Within the records that follow, count the lines containing the string "Exception". Reply only with the count.

- [Data provided]:
--- START ---
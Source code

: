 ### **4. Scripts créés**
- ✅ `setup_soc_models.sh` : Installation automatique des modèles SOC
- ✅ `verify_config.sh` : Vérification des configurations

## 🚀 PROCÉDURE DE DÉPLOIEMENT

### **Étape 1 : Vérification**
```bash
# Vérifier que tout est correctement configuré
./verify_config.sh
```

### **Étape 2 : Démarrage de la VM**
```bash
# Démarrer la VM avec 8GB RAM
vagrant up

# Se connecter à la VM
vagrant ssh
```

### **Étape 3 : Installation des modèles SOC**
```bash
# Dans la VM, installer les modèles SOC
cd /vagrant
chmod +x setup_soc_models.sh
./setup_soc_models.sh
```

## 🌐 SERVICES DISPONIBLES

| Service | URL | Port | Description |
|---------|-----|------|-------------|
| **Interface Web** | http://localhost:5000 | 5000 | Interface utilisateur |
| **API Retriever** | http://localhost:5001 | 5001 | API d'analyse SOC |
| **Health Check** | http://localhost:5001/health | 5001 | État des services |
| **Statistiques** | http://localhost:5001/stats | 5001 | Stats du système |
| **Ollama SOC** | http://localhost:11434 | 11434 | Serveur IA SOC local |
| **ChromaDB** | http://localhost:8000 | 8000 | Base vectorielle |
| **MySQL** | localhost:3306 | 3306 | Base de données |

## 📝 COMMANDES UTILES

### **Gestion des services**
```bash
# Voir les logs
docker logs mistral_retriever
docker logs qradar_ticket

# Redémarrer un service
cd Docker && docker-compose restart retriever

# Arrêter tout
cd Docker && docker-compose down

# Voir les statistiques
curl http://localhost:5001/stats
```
--- END ---
--- START ---
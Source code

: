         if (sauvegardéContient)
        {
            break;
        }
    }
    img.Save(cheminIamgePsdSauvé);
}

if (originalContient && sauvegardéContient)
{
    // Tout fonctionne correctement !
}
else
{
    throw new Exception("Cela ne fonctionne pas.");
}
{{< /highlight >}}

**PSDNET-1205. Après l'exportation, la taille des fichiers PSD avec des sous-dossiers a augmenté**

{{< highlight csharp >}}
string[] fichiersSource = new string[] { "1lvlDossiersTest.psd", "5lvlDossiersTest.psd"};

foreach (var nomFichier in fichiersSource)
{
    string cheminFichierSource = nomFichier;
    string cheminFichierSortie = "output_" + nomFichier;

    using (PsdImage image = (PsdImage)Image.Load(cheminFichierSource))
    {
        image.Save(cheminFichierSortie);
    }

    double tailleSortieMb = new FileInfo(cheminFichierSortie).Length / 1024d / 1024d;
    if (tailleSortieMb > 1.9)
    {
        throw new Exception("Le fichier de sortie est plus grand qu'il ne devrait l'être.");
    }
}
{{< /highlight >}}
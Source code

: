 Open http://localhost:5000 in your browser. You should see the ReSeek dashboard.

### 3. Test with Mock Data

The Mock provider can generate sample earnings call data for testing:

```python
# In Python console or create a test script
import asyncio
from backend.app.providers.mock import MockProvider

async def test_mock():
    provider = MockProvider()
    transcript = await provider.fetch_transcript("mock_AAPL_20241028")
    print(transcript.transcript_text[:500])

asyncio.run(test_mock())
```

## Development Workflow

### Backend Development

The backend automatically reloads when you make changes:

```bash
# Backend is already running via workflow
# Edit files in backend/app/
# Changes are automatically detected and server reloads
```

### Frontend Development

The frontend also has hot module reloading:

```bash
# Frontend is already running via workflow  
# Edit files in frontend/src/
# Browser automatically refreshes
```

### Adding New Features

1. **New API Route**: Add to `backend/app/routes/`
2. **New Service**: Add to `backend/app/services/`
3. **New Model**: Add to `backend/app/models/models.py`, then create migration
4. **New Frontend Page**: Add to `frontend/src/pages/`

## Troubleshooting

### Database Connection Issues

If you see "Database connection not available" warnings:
--- END ---
- [Output for this exercise]:
2